W końcu zebrałem się i poszedłem do nich. Zapukałem. Wszedłem bez odpowiedzi. Wyglądali jakby się kłócili lub troszkę z czymś sprzeczali. Jednak gdy zwrócili na mnie uwagę ucichli.
  - W czymś przeszkodziłem?
  - Nie zakończyliśmy właśnie tą rozmowę. Sean miał już wychodzić - rzuciła Julia
  - Nie wydaje mi się - uniosłem brew
  - Wiem lepiej. Chłopaki zostawcie mnie teraz samą. Mieliście chyba pogadać?

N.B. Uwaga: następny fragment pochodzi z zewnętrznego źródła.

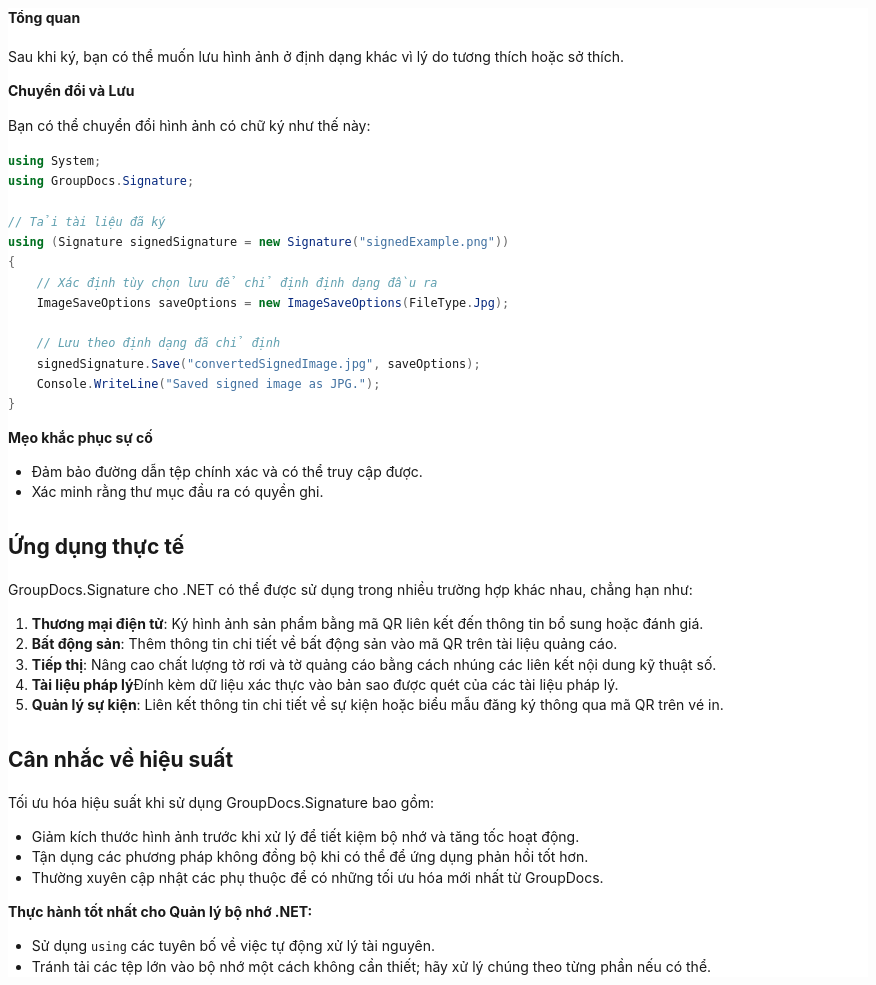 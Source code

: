 #### Tổng quan

Sau khi ký, bạn có thể muốn lưu hình ảnh ở định dạng khác vì lý do tương thích hoặc sở thích.

**Chuyển đổi và Lưu**

Bạn có thể chuyển đổi hình ảnh có chữ ký như thế này:

```csharp
using System;
using GroupDocs.Signature;

// Tải tài liệu đã ký
using (Signature signedSignature = new Signature("signedExample.png"))
{
    // Xác định tùy chọn lưu để chỉ định định dạng đầu ra
    ImageSaveOptions saveOptions = new ImageSaveOptions(FileType.Jpg);

    // Lưu theo định dạng đã chỉ định
    signedSignature.Save("convertedSignedImage.jpg", saveOptions);
    Console.WriteLine("Saved signed image as JPG.");
}
```

**Mẹo khắc phục sự cố**

- Đảm bảo đường dẫn tệp chính xác và có thể truy cập được.
- Xác minh rằng thư mục đầu ra có quyền ghi.

## Ứng dụng thực tế

GroupDocs.Signature cho .NET có thể được sử dụng trong nhiều trường hợp khác nhau, chẳng hạn như:

1. **Thương mại điện tử**: Ký hình ảnh sản phẩm bằng mã QR liên kết đến thông tin bổ sung hoặc đánh giá.
2. **Bất động sản**: Thêm thông tin chi tiết về bất động sản vào mã QR trên tài liệu quảng cáo.
3. **Tiếp thị**: Nâng cao chất lượng tờ rơi và tờ quảng cáo bằng cách nhúng các liên kết nội dung kỹ thuật số.
4. **Tài liệu pháp lý**Đính kèm dữ liệu xác thực vào bản sao được quét của các tài liệu pháp lý.
5. **Quản lý sự kiện**: Liên kết thông tin chi tiết về sự kiện hoặc biểu mẫu đăng ký thông qua mã QR trên vé in.

## Cân nhắc về hiệu suất

Tối ưu hóa hiệu suất khi sử dụng GroupDocs.Signature bao gồm:

- Giảm kích thước hình ảnh trước khi xử lý để tiết kiệm bộ nhớ và tăng tốc hoạt động.
- Tận dụng các phương pháp không đồng bộ khi có thể để ứng dụng phản hồi tốt hơn.
- Thường xuyên cập nhật các phụ thuộc để có những tối ưu hóa mới nhất từ GroupDocs.

**Thực hành tốt nhất cho Quản lý bộ nhớ .NET:**

- Sử dụng `using` các tuyên bố về việc tự động xử lý tài nguyên.
- Tránh tải các tệp lớn vào bộ nhớ một cách không cần thiết; hãy xử lý chúng theo từng phần nếu có thể.
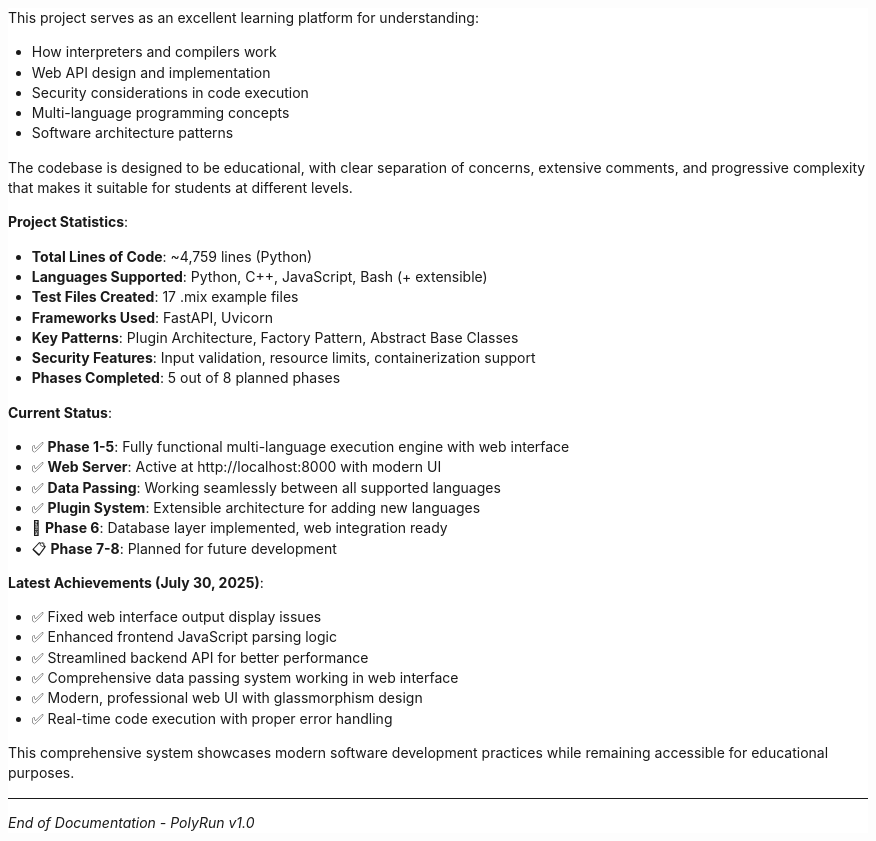 This project serves as an excellent learning platform for understanding:
- How interpreters and compilers work
- Web API design and implementation
- Security considerations in code execution
- Multi-language programming concepts
- Software architecture patterns

The codebase is designed to be educational, with clear separation of concerns, extensive comments, and progressive complexity that makes it suitable for students at different levels.

**Project Statistics**:
- **Total Lines of Code**: ~4,759 lines (Python)
- **Languages Supported**: Python, C++, JavaScript, Bash (+ extensible)
- **Test Files Created**: 17 .mix example files
- **Frameworks Used**: FastAPI, Uvicorn
- **Key Patterns**: Plugin Architecture, Factory Pattern, Abstract Base Classes
- **Security Features**: Input validation, resource limits, containerization support
- **Phases Completed**: 5 out of 8 planned phases

**Current Status**: 
- ✅ **Phase 1-5**: Fully functional multi-language execution engine with web interface
- ✅ **Web Server**: Active at http://localhost:8000 with modern UI
- ✅ **Data Passing**: Working seamlessly between all supported languages
- ✅ **Plugin System**: Extensible architecture for adding new languages
- 🔄 **Phase 6**: Database layer implemented, web integration ready
- 📋 **Phase 7-8**: Planned for future development

**Latest Achievements (July 30, 2025)**:
- ✅ Fixed web interface output display issues
- ✅ Enhanced frontend JavaScript parsing logic
- ✅ Streamlined backend API for better performance
- ✅ Comprehensive data passing system working in web interface
- ✅ Modern, professional web UI with glassmorphism design
- ✅ Real-time code execution with proper error handling

This comprehensive system showcases modern software development practices while remaining accessible for educational purposes.

---

*End of Documentation - PolyRun v1.0*
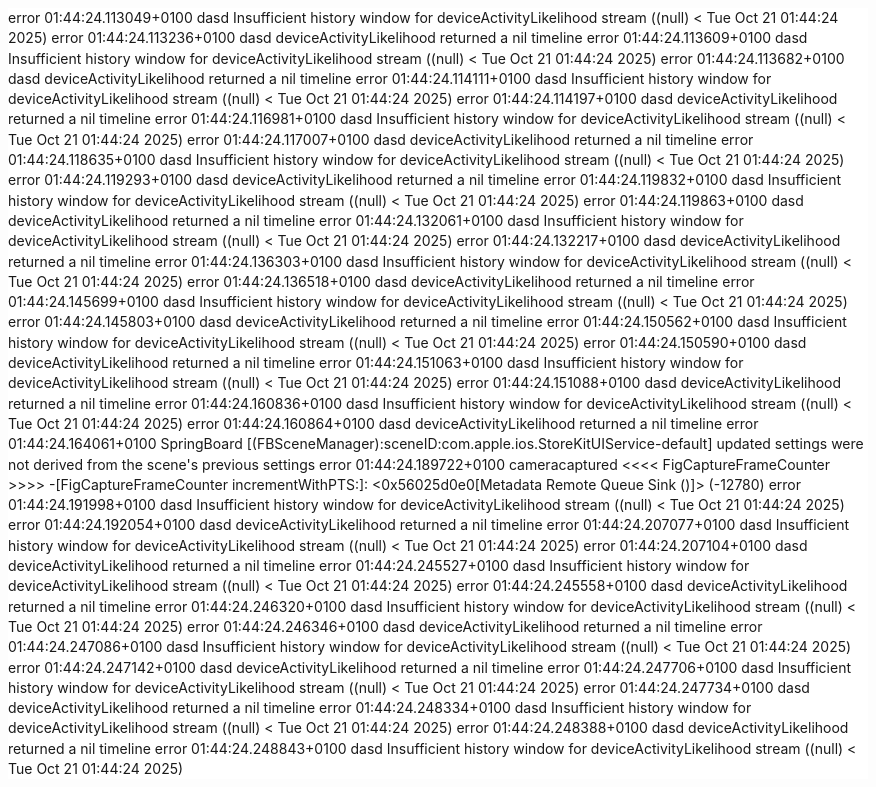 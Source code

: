 error	01:44:24.113049+0100	dasd	Insufficient history window for deviceActivityLikelihood stream ((null) < Tue Oct 21 01:44:24 2025)
error	01:44:24.113236+0100	dasd	deviceActivityLikelihood returned a nil timeline
error	01:44:24.113609+0100	dasd	Insufficient history window for deviceActivityLikelihood stream ((null) < Tue Oct 21 01:44:24 2025)
error	01:44:24.113682+0100	dasd	deviceActivityLikelihood returned a nil timeline
error	01:44:24.114111+0100	dasd	Insufficient history window for deviceActivityLikelihood stream ((null) < Tue Oct 21 01:44:24 2025)
error	01:44:24.114197+0100	dasd	deviceActivityLikelihood returned a nil timeline
error	01:44:24.116981+0100	dasd	Insufficient history window for deviceActivityLikelihood stream ((null) < Tue Oct 21 01:44:24 2025)
error	01:44:24.117007+0100	dasd	deviceActivityLikelihood returned a nil timeline
error	01:44:24.118635+0100	dasd	Insufficient history window for deviceActivityLikelihood stream ((null) < Tue Oct 21 01:44:24 2025)
error	01:44:24.119293+0100	dasd	deviceActivityLikelihood returned a nil timeline
error	01:44:24.119832+0100	dasd	Insufficient history window for deviceActivityLikelihood stream ((null) < Tue Oct 21 01:44:24 2025)
error	01:44:24.119863+0100	dasd	deviceActivityLikelihood returned a nil timeline
error	01:44:24.132061+0100	dasd	Insufficient history window for deviceActivityLikelihood stream ((null) < Tue Oct 21 01:44:24 2025)
error	01:44:24.132217+0100	dasd	deviceActivityLikelihood returned a nil timeline
error	01:44:24.136303+0100	dasd	Insufficient history window for deviceActivityLikelihood stream ((null) < Tue Oct 21 01:44:24 2025)
error	01:44:24.136518+0100	dasd	deviceActivityLikelihood returned a nil timeline
error	01:44:24.145699+0100	dasd	Insufficient history window for deviceActivityLikelihood stream ((null) < Tue Oct 21 01:44:24 2025)
error	01:44:24.145803+0100	dasd	deviceActivityLikelihood returned a nil timeline
error	01:44:24.150562+0100	dasd	Insufficient history window for deviceActivityLikelihood stream ((null) < Tue Oct 21 01:44:24 2025)
error	01:44:24.150590+0100	dasd	deviceActivityLikelihood returned a nil timeline
error	01:44:24.151063+0100	dasd	Insufficient history window for deviceActivityLikelihood stream ((null) < Tue Oct 21 01:44:24 2025)
error	01:44:24.151088+0100	dasd	deviceActivityLikelihood returned a nil timeline
error	01:44:24.160836+0100	dasd	Insufficient history window for deviceActivityLikelihood stream ((null) < Tue Oct 21 01:44:24 2025)
error	01:44:24.160864+0100	dasd	deviceActivityLikelihood returned a nil timeline
error	01:44:24.164061+0100	SpringBoard	[(FBSceneManager):sceneID:com.apple.ios.StoreKitUIService-default] updated settings were not derived from the scene's previous settings
error	01:44:24.189722+0100	cameracaptured	<<<< FigCaptureFrameCounter >>>> -[FigCaptureFrameCounter incrementWithPTS:]: <0x56025d0e0[Metadata Remote Queue Sink (<AVCaptureMetadataOutput>)]> <private> (-12780)
error	01:44:24.191998+0100	dasd	Insufficient history window for deviceActivityLikelihood stream ((null) < Tue Oct 21 01:44:24 2025)
error	01:44:24.192054+0100	dasd	deviceActivityLikelihood returned a nil timeline
error	01:44:24.207077+0100	dasd	Insufficient history window for deviceActivityLikelihood stream ((null) < Tue Oct 21 01:44:24 2025)
error	01:44:24.207104+0100	dasd	deviceActivityLikelihood returned a nil timeline
error	01:44:24.245527+0100	dasd	Insufficient history window for deviceActivityLikelihood stream ((null) < Tue Oct 21 01:44:24 2025)
error	01:44:24.245558+0100	dasd	deviceActivityLikelihood returned a nil timeline
error	01:44:24.246320+0100	dasd	Insufficient history window for deviceActivityLikelihood stream ((null) < Tue Oct 21 01:44:24 2025)
error	01:44:24.246346+0100	dasd	deviceActivityLikelihood returned a nil timeline
error	01:44:24.247086+0100	dasd	Insufficient history window for deviceActivityLikelihood stream ((null) < Tue Oct 21 01:44:24 2025)
error	01:44:24.247142+0100	dasd	deviceActivityLikelihood returned a nil timeline
error	01:44:24.247706+0100	dasd	Insufficient history window for deviceActivityLikelihood stream ((null) < Tue Oct 21 01:44:24 2025)
error	01:44:24.247734+0100	dasd	deviceActivityLikelihood returned a nil timeline
error	01:44:24.248334+0100	dasd	Insufficient history window for deviceActivityLikelihood stream ((null) < Tue Oct 21 01:44:24 2025)
error	01:44:24.248388+0100	dasd	deviceActivityLikelihood returned a nil timeline
error	01:44:24.248843+0100	dasd	Insufficient history window for deviceActivityLikelihood stream ((null) < Tue Oct 21 01:44:24 2025)
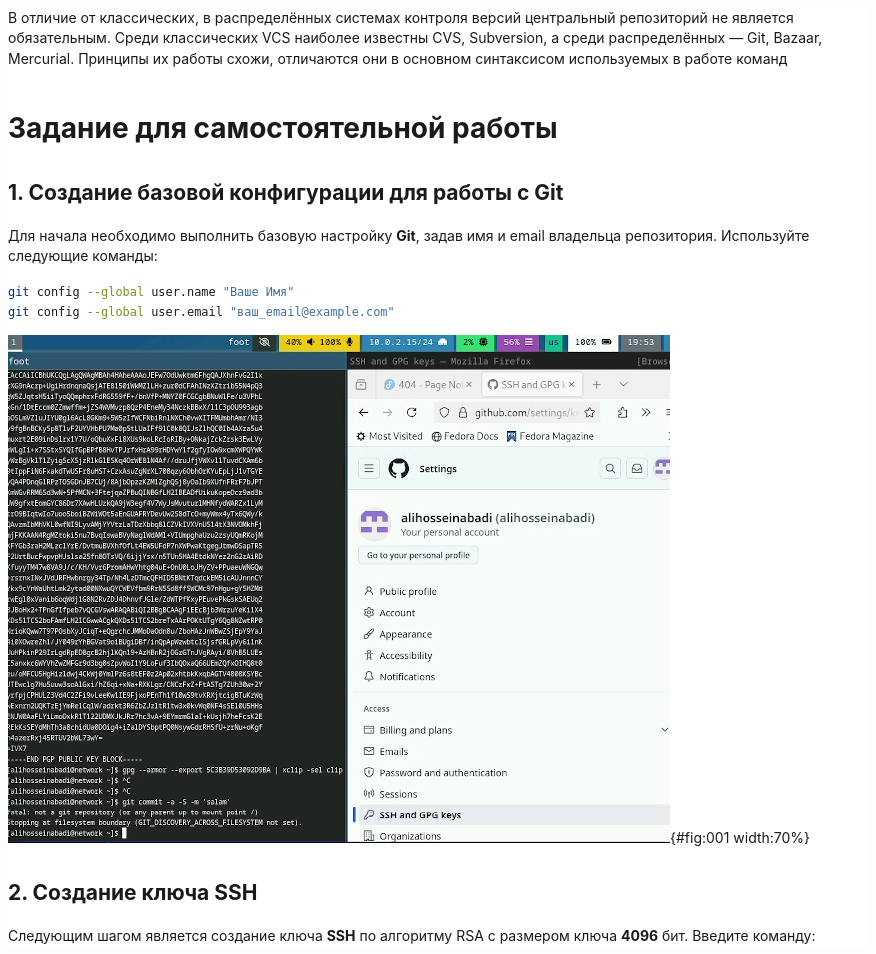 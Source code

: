 В отличие от классических, в распределённых системах контроля версий 
центральный репозиторий не является обязательным. 
Среди классических VCS наиболее известны CVS, Subversion, а среди 
распределённых — Git, Bazaar, Mercurial. Принципы их работы схожи, 
отличаются они в основном синтаксисом используемых в работе команд

# Задание для самостоятельной работы 

## 1. Создание базовой конфигурации для работы с **Git**

Для начала необходимо выполнить базовую настройку **Git**, задав имя и email владельца репозитория. Используйте следующие команды:

```bash
git config --global user.name "Ваше Имя"
git config --global user.email "ваш_email@example.com"
```

![image](image/1.png2.png){#fig:001 width:70%}

## 2. Создание ключа **SSH**

Следующим шагом является создание ключа **SSH** по алгоритму RSA с размером ключа **4096** бит. Введите команду:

  - To może poczekać - powiedzieliśmy oboje
  - Niall czy ty nie rozumiesz co mówię?! C h c ę  z o s t a ć  s a m a - przeliterowała
  - Okej, ale gdybyś czegoś potrzebowała to dzwoń - wzruszyłem ramionami
  - Nie dzięki, dam sobie radę
Po chwili razem z Sean'em opuściliśmy pokój Julii. Następnie zeszliśmy na dół gdzie założyliśmy kurtki, buty i udaliśmy się do jego mieszkania. Tam bardzo ciepło przywitała mnie jego rodzina. Znamy się niemalże od urodzenia więc zawsze byłem i jestem u nich mile widziany.
Jego dom był podobnie urządzony jak mój tutaj, w Mullingar. Ten w Londynie jest zupełnie odskocznią od rzeczywistości. Długimi schodami weszliśmy na piątro gdzie znajdowała się jego sypialnia. Nic się tam nie zmieniło.Na podłodze jak zwykle bałagan natomiast na jednej ze ścian wisiała wielka flaga Irlandii, medale za osiągnięcia sportowe i kilka naszych wspólnych zdjęć z dzieciństwa.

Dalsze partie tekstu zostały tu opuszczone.